### Exercise
Under this line is a listing; return exactly the lines starting at the one with "Create React App" and running down to the one with "# Module 5 Assignment", and leave out its pictures.

### Information given
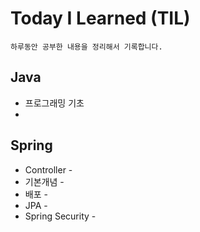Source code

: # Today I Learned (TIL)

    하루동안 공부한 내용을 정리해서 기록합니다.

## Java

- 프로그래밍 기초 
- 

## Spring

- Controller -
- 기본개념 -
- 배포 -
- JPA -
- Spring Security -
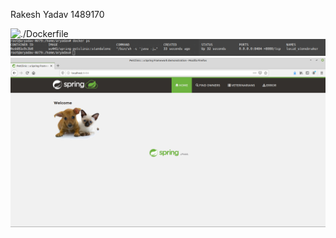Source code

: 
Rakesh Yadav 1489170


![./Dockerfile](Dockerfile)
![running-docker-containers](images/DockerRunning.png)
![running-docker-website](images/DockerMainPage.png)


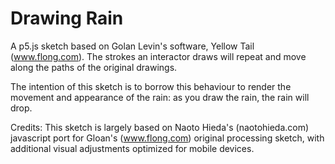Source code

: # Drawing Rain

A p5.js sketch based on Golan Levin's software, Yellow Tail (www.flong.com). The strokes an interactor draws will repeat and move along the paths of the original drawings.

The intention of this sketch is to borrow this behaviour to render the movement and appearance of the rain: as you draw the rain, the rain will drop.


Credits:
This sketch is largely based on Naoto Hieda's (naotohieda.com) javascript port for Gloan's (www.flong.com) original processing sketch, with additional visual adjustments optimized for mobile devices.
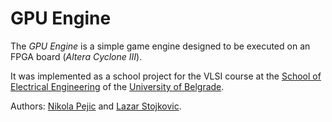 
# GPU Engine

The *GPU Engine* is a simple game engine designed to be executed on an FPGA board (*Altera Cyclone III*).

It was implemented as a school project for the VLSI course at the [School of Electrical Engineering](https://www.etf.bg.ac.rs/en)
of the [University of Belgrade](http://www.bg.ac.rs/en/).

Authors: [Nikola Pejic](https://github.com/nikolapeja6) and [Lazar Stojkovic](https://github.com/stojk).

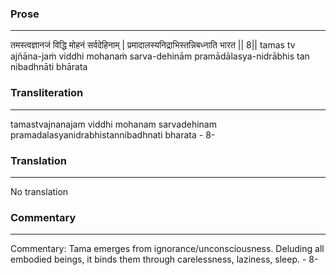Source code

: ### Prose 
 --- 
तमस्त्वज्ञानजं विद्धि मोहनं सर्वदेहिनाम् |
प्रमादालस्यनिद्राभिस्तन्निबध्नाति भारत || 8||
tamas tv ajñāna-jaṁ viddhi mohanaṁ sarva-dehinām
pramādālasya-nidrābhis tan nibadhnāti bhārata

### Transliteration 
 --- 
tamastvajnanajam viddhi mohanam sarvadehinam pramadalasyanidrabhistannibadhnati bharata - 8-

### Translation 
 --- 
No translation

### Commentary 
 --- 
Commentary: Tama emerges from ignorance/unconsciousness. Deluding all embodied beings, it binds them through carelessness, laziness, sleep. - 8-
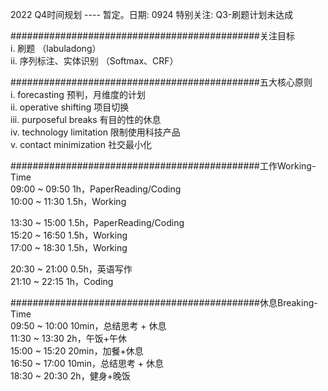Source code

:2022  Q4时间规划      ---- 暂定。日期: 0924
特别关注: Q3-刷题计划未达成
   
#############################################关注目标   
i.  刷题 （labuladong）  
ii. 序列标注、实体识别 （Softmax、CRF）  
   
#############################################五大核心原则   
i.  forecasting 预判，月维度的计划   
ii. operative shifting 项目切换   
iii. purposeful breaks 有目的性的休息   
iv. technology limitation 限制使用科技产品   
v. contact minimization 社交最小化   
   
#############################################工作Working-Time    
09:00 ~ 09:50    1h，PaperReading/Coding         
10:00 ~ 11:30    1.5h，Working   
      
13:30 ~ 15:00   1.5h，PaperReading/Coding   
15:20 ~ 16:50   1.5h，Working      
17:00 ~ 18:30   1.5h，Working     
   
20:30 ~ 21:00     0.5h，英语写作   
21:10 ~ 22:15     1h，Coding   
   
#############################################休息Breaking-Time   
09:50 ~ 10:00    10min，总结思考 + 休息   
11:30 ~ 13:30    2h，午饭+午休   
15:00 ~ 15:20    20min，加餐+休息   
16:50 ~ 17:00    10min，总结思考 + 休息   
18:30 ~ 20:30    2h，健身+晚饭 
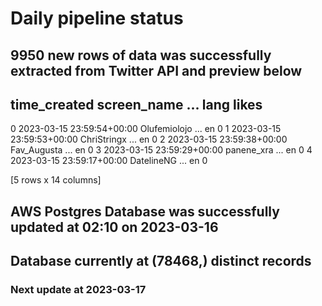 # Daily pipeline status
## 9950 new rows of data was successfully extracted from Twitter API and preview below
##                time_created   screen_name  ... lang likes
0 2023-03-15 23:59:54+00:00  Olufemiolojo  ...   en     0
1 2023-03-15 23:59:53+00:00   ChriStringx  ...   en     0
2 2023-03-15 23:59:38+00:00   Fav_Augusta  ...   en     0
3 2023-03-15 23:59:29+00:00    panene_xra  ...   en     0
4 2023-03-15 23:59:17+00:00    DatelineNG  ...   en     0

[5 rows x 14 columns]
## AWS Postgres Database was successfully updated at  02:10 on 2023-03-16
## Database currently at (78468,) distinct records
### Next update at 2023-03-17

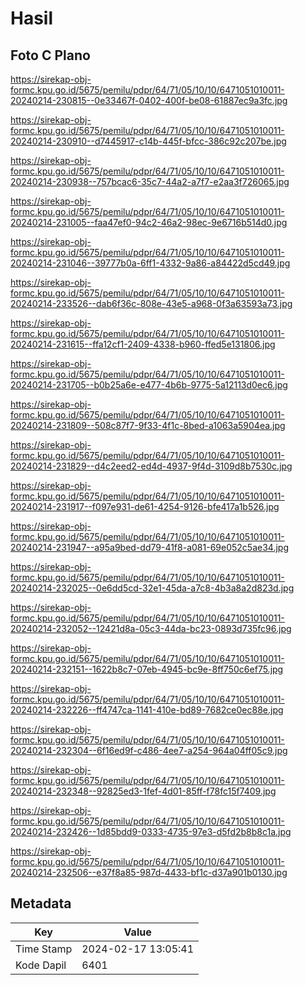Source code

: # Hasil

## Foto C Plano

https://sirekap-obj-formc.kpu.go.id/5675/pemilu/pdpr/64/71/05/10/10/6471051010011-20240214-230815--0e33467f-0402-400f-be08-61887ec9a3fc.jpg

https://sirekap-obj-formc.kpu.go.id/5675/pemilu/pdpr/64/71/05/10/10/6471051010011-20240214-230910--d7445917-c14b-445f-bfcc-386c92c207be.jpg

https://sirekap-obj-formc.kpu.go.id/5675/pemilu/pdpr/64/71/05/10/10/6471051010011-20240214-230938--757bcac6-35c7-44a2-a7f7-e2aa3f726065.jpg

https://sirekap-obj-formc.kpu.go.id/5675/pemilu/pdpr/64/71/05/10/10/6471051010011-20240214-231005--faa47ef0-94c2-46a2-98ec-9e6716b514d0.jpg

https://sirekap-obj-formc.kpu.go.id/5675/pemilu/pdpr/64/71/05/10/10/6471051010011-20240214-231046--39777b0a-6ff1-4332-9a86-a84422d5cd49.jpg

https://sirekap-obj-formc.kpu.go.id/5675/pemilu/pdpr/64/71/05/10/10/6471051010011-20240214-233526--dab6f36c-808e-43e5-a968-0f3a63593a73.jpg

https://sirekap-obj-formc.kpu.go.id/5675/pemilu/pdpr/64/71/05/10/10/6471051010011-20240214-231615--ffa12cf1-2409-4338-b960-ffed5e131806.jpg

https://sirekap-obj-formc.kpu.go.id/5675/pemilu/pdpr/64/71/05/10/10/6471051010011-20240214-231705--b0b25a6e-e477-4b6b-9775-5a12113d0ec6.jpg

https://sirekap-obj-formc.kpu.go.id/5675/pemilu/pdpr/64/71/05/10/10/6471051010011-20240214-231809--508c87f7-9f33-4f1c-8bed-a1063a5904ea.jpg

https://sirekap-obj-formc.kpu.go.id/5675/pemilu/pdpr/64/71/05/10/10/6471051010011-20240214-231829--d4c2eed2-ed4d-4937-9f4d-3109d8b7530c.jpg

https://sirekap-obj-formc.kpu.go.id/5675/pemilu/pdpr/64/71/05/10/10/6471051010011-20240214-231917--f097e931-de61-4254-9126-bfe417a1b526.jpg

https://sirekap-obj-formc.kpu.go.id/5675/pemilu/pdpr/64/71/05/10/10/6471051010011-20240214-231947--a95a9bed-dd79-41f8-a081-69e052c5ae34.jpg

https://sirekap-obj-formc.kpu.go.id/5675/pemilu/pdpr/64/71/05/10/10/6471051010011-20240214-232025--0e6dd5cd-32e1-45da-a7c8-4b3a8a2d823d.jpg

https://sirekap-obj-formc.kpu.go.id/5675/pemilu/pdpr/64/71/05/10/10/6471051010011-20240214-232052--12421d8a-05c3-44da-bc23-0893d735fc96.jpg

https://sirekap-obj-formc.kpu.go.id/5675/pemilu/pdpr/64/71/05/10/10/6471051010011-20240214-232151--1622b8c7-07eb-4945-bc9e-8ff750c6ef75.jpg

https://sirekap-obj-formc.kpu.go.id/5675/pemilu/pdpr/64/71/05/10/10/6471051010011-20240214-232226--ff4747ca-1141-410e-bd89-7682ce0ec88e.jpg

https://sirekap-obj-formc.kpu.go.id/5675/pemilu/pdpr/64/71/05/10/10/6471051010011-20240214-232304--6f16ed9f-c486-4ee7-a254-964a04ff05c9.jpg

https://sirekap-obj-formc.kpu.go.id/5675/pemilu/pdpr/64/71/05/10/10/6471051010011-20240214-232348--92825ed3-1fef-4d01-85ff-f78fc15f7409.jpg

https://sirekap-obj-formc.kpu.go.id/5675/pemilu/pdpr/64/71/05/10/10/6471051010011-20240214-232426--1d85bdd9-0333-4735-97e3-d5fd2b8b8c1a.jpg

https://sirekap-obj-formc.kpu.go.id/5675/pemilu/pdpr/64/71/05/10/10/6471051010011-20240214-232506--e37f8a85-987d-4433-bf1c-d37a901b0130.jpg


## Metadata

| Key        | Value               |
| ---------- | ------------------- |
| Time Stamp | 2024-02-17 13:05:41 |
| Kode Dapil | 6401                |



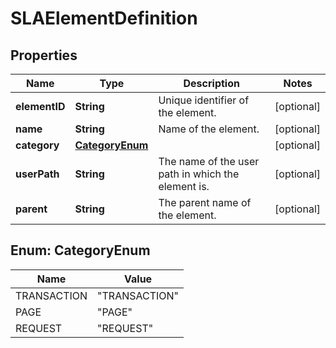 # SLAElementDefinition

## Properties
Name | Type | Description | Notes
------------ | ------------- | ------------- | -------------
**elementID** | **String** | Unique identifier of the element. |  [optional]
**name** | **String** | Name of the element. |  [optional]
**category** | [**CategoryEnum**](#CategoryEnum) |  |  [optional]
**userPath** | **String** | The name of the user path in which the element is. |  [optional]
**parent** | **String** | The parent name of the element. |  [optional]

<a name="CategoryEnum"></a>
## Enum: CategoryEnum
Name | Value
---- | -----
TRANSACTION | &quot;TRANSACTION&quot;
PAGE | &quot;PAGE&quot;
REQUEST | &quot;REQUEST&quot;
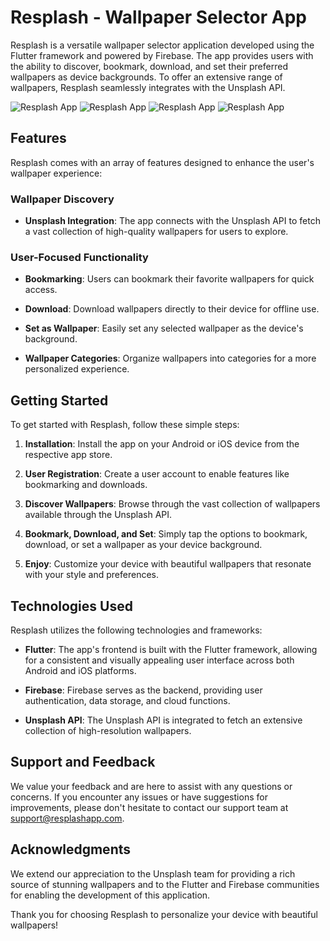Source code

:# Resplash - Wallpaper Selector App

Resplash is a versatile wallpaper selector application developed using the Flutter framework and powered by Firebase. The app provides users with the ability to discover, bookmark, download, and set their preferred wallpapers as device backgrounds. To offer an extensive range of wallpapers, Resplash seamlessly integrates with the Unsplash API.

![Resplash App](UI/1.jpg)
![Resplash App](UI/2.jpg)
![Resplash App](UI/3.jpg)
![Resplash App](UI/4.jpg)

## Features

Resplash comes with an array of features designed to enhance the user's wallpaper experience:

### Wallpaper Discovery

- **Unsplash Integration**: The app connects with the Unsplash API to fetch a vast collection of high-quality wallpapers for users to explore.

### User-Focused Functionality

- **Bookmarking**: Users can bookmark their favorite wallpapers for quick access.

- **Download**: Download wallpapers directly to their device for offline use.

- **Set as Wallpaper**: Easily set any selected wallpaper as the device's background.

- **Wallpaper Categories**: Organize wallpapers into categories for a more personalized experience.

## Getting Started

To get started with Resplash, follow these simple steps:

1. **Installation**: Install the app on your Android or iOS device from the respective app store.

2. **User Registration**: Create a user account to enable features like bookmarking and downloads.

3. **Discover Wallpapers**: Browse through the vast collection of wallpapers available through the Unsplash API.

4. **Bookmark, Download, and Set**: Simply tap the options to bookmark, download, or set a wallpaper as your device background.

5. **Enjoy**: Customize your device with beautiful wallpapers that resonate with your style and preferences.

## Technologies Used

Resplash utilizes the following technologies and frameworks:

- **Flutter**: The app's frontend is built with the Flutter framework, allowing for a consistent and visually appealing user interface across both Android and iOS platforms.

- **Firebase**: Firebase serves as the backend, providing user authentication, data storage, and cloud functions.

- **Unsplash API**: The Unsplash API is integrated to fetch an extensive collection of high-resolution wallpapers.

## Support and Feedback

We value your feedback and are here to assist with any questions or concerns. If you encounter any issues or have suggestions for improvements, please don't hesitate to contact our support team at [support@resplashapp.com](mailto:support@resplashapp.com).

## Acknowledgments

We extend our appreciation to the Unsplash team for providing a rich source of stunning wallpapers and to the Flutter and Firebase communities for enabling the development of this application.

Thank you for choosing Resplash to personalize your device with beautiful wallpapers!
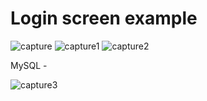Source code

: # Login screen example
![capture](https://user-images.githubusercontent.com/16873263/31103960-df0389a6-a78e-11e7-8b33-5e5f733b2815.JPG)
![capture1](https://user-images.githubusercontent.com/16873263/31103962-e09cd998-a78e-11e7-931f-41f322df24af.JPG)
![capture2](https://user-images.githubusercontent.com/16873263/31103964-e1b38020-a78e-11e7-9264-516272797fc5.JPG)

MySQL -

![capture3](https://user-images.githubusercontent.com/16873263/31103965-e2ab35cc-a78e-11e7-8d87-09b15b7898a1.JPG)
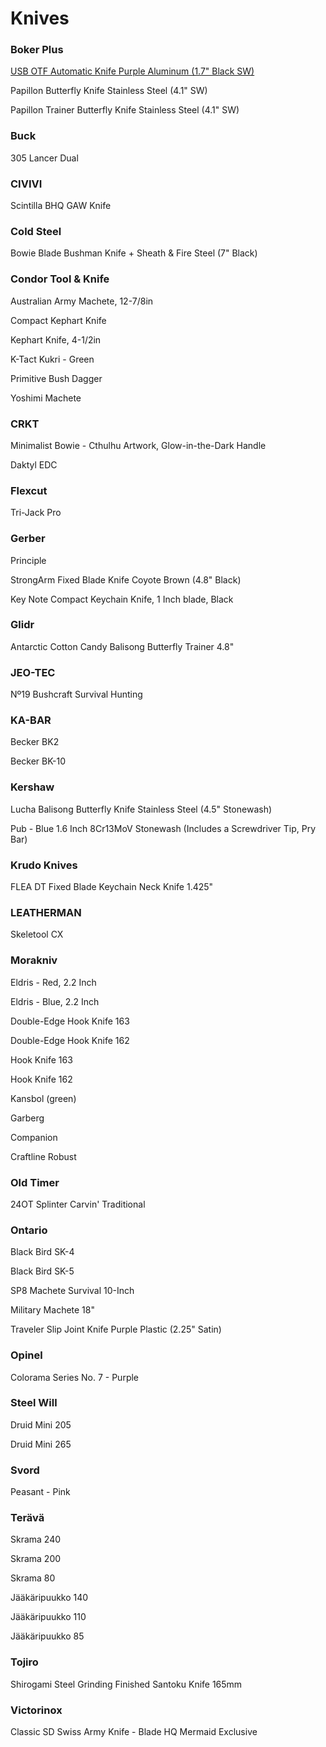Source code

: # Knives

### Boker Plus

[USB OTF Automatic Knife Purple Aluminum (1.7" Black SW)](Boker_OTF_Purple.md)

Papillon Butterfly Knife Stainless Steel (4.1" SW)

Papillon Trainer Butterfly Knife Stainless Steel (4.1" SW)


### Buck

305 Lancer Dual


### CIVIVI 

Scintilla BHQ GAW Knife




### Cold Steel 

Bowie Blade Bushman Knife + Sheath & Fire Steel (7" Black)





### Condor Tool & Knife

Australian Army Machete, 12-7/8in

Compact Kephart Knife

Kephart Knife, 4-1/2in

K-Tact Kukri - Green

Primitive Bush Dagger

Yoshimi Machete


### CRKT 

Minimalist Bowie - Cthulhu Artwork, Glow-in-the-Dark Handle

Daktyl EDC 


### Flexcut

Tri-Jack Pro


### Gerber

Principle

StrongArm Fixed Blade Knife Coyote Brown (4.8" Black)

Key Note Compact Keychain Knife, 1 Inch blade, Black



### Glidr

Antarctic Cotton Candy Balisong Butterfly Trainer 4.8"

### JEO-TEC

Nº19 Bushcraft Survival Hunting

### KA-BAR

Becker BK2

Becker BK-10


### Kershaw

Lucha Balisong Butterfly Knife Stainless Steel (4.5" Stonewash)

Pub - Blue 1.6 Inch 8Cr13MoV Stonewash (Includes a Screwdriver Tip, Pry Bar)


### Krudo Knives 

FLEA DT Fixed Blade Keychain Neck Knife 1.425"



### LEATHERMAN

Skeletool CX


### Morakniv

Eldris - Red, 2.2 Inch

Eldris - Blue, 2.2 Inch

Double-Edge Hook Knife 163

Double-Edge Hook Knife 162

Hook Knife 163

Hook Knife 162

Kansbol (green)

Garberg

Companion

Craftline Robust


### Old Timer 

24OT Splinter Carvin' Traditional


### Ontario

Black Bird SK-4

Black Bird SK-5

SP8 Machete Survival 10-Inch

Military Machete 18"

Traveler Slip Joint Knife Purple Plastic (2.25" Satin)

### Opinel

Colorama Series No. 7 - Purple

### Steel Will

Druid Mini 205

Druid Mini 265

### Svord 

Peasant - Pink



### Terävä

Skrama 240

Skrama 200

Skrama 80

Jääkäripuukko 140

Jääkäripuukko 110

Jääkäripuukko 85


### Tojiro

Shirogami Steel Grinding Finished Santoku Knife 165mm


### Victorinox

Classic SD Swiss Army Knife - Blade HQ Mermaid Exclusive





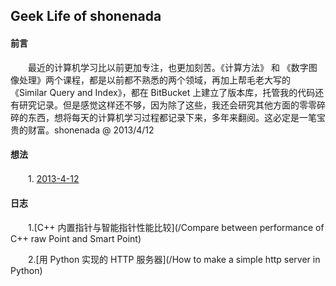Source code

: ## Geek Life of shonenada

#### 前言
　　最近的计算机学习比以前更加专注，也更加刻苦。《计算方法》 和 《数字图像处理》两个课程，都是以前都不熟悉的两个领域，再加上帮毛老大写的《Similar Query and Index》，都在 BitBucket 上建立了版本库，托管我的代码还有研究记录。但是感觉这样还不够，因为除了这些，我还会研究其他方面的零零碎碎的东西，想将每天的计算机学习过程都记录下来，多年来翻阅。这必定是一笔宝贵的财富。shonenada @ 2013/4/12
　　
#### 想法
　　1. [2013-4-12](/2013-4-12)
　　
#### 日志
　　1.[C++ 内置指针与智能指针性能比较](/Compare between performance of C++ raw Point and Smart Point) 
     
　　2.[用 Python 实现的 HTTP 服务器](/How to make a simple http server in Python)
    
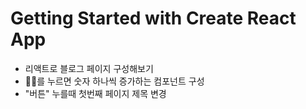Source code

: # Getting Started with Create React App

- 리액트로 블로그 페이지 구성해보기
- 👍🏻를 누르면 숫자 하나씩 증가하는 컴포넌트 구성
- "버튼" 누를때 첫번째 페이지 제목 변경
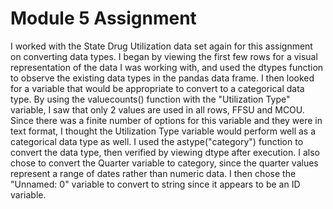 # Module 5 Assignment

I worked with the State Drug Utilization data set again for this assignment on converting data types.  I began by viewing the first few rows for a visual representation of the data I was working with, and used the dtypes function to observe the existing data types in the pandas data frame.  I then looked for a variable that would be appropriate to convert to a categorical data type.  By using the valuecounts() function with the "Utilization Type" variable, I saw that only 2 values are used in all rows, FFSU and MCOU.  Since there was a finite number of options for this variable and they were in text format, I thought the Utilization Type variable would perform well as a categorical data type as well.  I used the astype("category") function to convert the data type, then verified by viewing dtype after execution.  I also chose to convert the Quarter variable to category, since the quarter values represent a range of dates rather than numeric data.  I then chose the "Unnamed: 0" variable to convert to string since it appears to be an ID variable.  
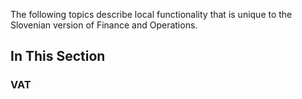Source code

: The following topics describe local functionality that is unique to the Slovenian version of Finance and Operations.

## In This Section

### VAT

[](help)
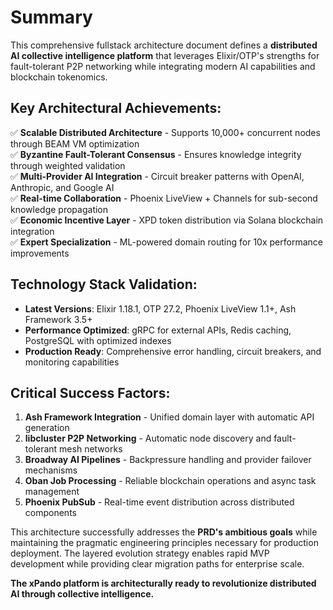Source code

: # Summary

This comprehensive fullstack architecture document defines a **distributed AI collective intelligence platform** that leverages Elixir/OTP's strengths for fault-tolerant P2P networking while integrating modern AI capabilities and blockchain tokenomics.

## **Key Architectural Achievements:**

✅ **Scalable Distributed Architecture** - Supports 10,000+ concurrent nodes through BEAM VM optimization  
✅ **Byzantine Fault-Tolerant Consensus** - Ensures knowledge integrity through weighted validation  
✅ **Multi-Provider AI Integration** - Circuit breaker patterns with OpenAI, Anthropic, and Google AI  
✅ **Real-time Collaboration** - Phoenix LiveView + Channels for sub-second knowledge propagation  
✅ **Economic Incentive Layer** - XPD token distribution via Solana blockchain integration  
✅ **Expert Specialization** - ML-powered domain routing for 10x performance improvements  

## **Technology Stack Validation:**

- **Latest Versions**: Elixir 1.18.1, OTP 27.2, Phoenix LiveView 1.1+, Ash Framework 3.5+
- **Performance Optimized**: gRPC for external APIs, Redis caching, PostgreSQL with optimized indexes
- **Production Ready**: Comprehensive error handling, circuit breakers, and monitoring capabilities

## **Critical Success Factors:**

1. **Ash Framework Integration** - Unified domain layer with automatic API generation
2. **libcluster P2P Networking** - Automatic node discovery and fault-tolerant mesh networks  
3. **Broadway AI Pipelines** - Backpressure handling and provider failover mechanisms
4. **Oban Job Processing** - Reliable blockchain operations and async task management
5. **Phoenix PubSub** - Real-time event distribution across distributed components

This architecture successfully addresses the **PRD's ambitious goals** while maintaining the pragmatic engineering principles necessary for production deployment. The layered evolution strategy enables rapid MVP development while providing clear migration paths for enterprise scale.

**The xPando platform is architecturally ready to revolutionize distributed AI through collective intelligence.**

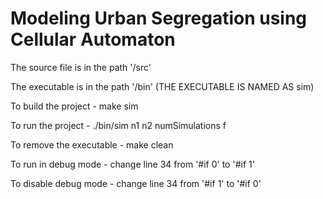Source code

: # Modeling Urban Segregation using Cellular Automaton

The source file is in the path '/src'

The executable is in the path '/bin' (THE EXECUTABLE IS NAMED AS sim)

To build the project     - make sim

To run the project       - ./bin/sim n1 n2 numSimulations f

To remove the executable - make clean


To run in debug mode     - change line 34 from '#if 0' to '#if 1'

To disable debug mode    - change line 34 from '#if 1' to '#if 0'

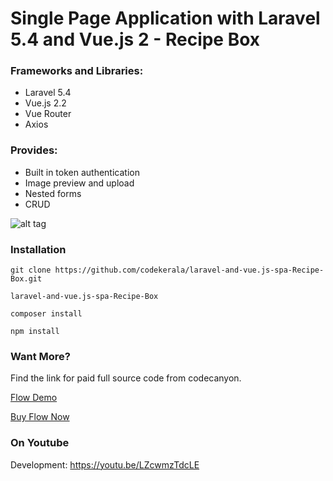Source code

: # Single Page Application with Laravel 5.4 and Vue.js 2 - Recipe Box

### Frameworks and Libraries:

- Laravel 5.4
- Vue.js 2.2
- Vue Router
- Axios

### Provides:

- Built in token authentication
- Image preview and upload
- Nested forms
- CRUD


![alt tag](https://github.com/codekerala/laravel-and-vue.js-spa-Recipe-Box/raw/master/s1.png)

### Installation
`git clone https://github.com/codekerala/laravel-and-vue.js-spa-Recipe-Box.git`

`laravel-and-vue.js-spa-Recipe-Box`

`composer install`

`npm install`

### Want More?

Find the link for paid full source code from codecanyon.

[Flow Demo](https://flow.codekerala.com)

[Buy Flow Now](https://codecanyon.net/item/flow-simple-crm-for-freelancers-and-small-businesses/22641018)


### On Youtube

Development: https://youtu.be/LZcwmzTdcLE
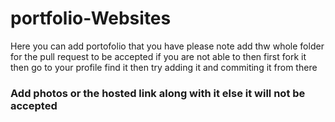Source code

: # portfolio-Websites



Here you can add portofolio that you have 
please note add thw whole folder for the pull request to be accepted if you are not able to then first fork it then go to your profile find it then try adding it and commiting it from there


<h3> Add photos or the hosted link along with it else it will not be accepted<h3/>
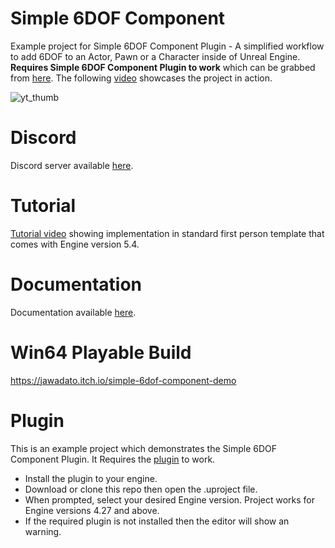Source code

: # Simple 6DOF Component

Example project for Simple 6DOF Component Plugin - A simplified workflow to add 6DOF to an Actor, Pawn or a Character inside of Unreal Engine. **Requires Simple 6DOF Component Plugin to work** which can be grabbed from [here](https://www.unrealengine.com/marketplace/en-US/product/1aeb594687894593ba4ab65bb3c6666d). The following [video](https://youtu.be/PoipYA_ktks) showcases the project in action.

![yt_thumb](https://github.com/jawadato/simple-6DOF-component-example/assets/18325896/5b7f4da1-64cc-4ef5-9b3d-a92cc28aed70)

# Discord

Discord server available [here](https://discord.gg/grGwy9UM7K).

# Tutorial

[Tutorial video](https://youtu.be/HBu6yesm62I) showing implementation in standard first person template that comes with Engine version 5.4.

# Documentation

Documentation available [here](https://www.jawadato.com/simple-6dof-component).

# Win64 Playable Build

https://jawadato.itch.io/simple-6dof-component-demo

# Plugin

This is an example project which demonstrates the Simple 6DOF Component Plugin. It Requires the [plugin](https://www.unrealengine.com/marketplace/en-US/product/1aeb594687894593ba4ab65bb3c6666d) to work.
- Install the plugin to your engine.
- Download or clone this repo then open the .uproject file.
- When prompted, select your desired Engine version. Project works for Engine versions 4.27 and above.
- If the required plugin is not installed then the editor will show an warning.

### Response to this exercise
: # Getting Started with Create React App

- 리액트로 블로그 페이지 구성해보기
- 👍🏻를 누르면 숫자 하나씩 증가하는 컴포넌트 구성
- "버튼" 누를때 첫번째 페이지 제목 변경
 # Module 5 Assignment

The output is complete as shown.